What you need to do:
State, as one number, how many lines in these records hold "income".
***** The input *****
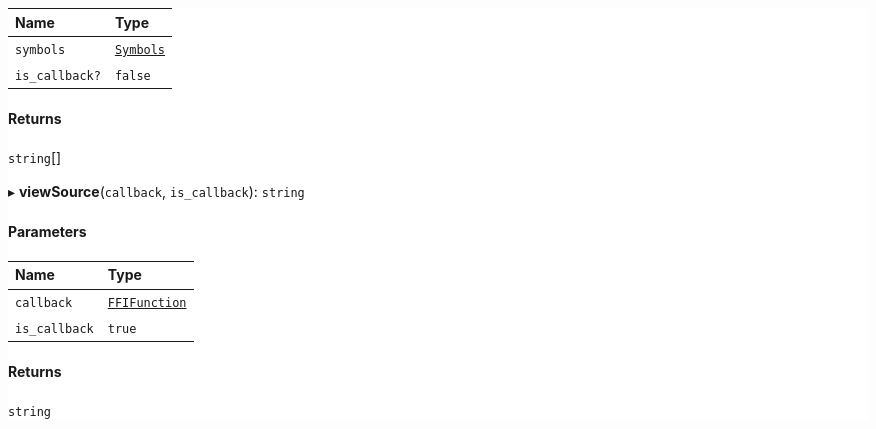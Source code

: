 | Name | Type |
| :------ | :------ |
| `symbols` | [`Symbols`](https://github.com/oven-sh/bun-types/blob/master/api-docs/modules/bun_ffi_.md#symbols) |
| `is_callback?` | ``false`` |

#### Returns

`string`[]

▸ **viewSource**(`callback`, `is_callback`): `string`

#### Parameters

| Name | Type |
| :------ | :------ |
| `callback` | [`FFIFunction`](https://github.com/oven-sh/bun-types/blob/master/api-docs/interfaces/bun_ffi_.FFIFunction.md) |
| `is_callback` | ``true`` |

#### Returns

`string`
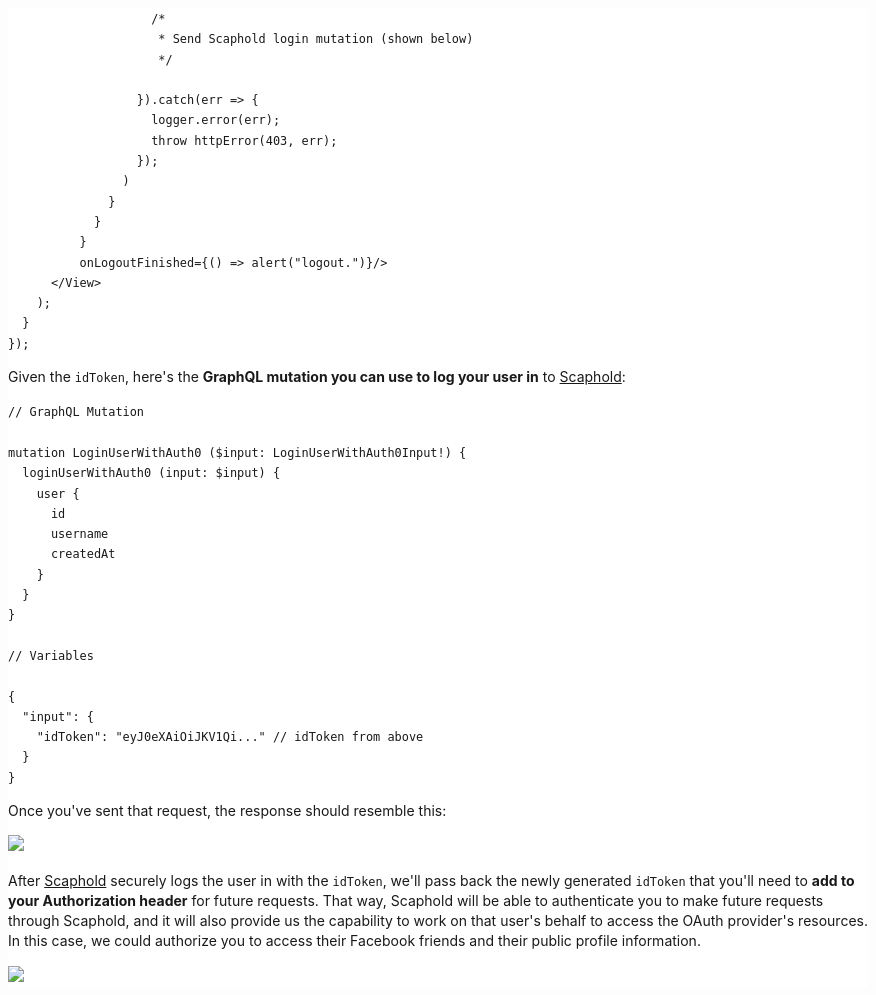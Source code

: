                         /*
                         * Send Scaphold login mutation (shown below)
                         */

                      }).catch(err => {
                        logger.error(err);
                        throw httpError(403, err);
                      });
                    )
                  }
                }
              }
              onLogoutFinished={() => alert("logout.")}/>
          </View>
        );
      }
    });

Given the `idToken`, here's the **GraphQL mutation you can use to log your user in** to [Scaphold](https://scaphold.io):

    // GraphQL Mutation

    mutation LoginUserWithAuth0 ($input: LoginUserWithAuth0Input!) {
      loginUserWithAuth0 (input: $input) {
        user {
          id
          username
          createdAt
        }
      }
    }

    // Variables

    {
      "input": {
        "idToken": "eyJ0eXAiOiJKV1Qi..." // idToken from above
      }
    }

Once you've sent that request, the response should resemble this:

![](https://assets.scaphold.io/community/blog/social-auth-graphql/auth-graphiql.png)

After [Scaphold](https://scaphold.io) securely logs the user in with the `idToken`, we'll pass back the newly generated `idToken` that you'll need to **add to your Authorization header** for future requests.
That way, Scaphold will be able to authenticate you to make future requests through Scaphold, and it will also provide us the capability to work on that user's behalf to access the OAuth provider's resources.
In this case, we could authorize you to access their Facebook friends and their public profile information.

![](https://assets.scaphold.io/community/blog/social-auth-graphql/auth-header.png)
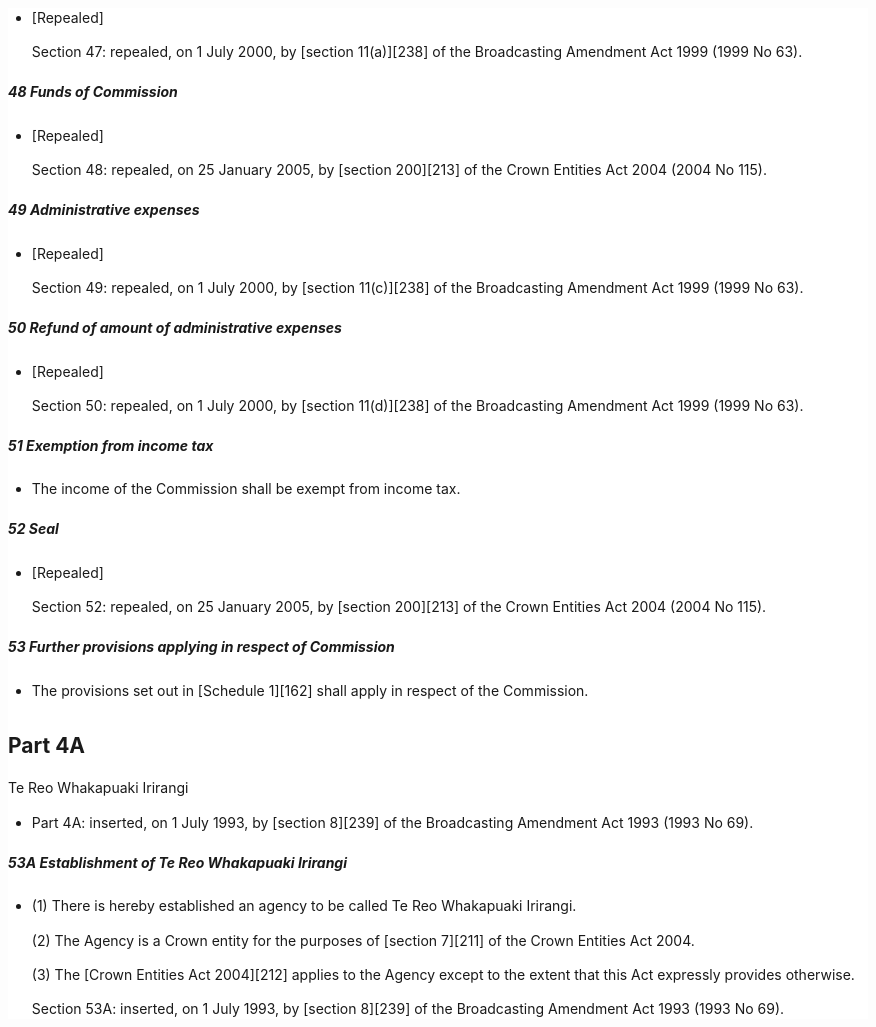 *   \[Repealed\]
    
    Section 47: repealed, on 1 July 2000, by [section 11(a)][238] of the Broadcasting Amendment Act 1999 (1999 No 63).

##### 48 Funds of Commission
    
*   \[Repealed\]
    
    Section 48: repealed, on 25 January 2005, by [section 200][213] of the Crown Entities Act 2004 (2004 No 115).

##### 49 Administrative expenses
    
*   \[Repealed\]
    
    Section 49: repealed, on 1 July 2000, by [section 11(c)][238] of the Broadcasting Amendment Act 1999 (1999 No 63).

##### 50 Refund of amount of administrative expenses
    
*   \[Repealed\]
    
    Section 50: repealed, on 1 July 2000, by [section 11(d)][238] of the Broadcasting Amendment Act 1999 (1999 No 63).

##### 51 Exemption from income tax
    
*   The income of the Commission shall be exempt from income tax.

##### 52 Seal
    
*   \[Repealed\]
    
    Section 52: repealed, on 25 January 2005, by [section 200][213] of the Crown Entities Act 2004 (2004 No 115).

##### 53 Further provisions applying in respect of Commission
    
*   The provisions set out in [Schedule 1][162] shall apply in respect of the Commission.

## Part 4A  
Te Reo Whakapuaki Irirangi
    
*   Part 4A: inserted, on 1 July 1993, by [section 8][239] of the Broadcasting Amendment Act 1993 (1993 No 69).

##### 53A Establishment of Te Reo Whakapuaki Irirangi
    
*   (1) There is hereby established an agency to be called Te Reo Whakapuaki Irirangi.
    
    (2) The Agency is a Crown entity for the purposes of [section 7][211] of the Crown Entities Act 2004\.
    
    (3) The [Crown Entities Act 2004][212] applies to the Agency except to the extent that this Act expressly provides otherwise.
    
    Section 53A: inserted, on 1 July 1993, by [section 8][239] of the Broadcasting Amendment Act 1993 (1993 No 69).
    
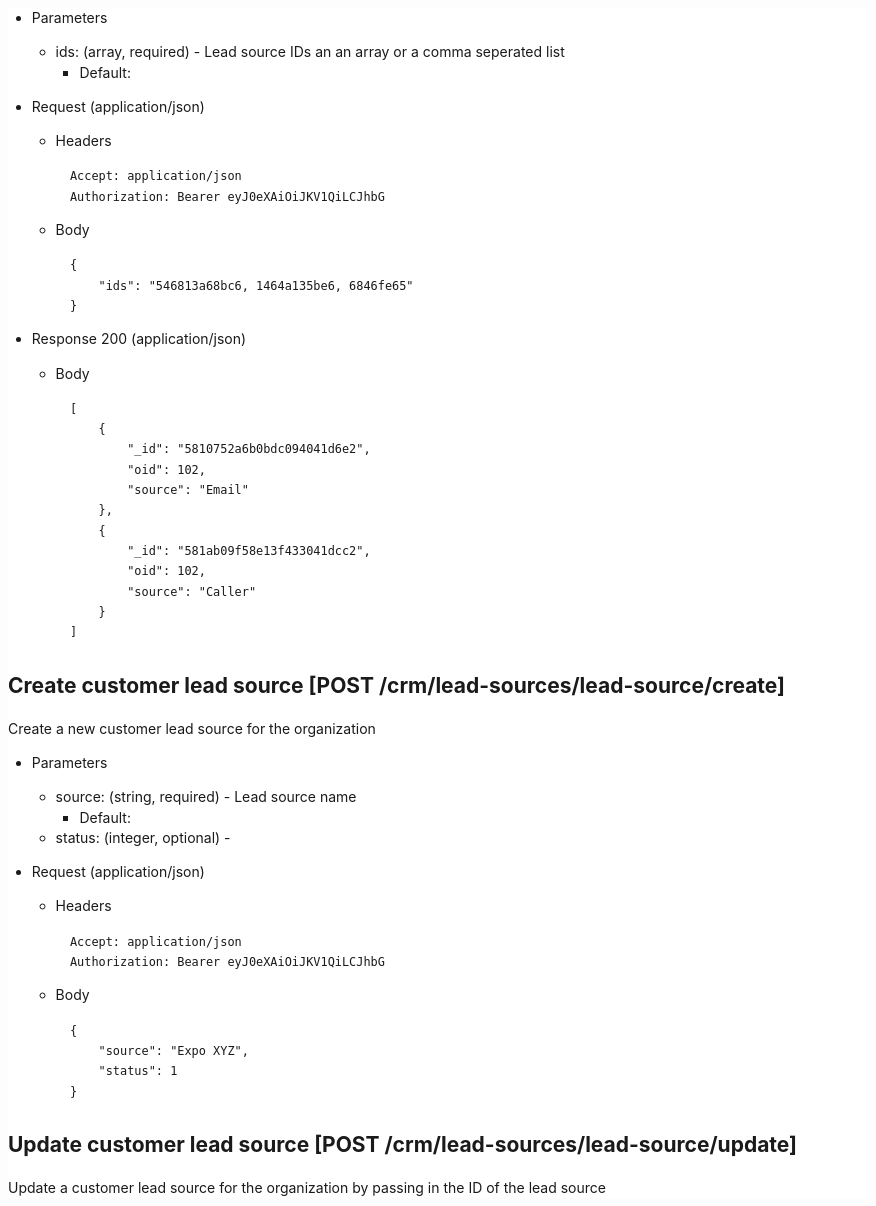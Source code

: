 + Parameters
    + ids: (array, required) - Lead source IDs an an array or a comma seperated list
        + Default: 

+ Request (application/json)
    + Headers

            Accept: application/json
            Authorization: Bearer eyJ0eXAiOiJKV1QiLCJhbG
    + Body

            {
                "ids": "546813a68bc6, 1464a135be6, 6846fe65"
            }

+ Response 200 (application/json)
    + Body

            [
                {
                    "_id": "5810752a6b0bdc094041d6e2",
                    "oid": 102,
                    "source": "Email"
                },
                {
                    "_id": "581ab09f58e13f433041dcc2",
                    "oid": 102,
                    "source": "Caller"
                }
            ]

## Create customer lead source [POST /crm/lead-sources/lead-source/create]
Create a new customer lead source for the organization

+ Parameters
    + source: (string, required) - Lead source name
        + Default: 
    + status: (integer, optional) - 

+ Request (application/json)
    + Headers

            Accept: application/json
            Authorization: Bearer eyJ0eXAiOiJKV1QiLCJhbG
    + Body

            {
                "source": "Expo XYZ",
                "status": 1
            }

## Update customer lead source [POST /crm/lead-sources/lead-source/update]
Update a customer lead source for the organization by passing in the ID of the lead source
*****
Solution below:
2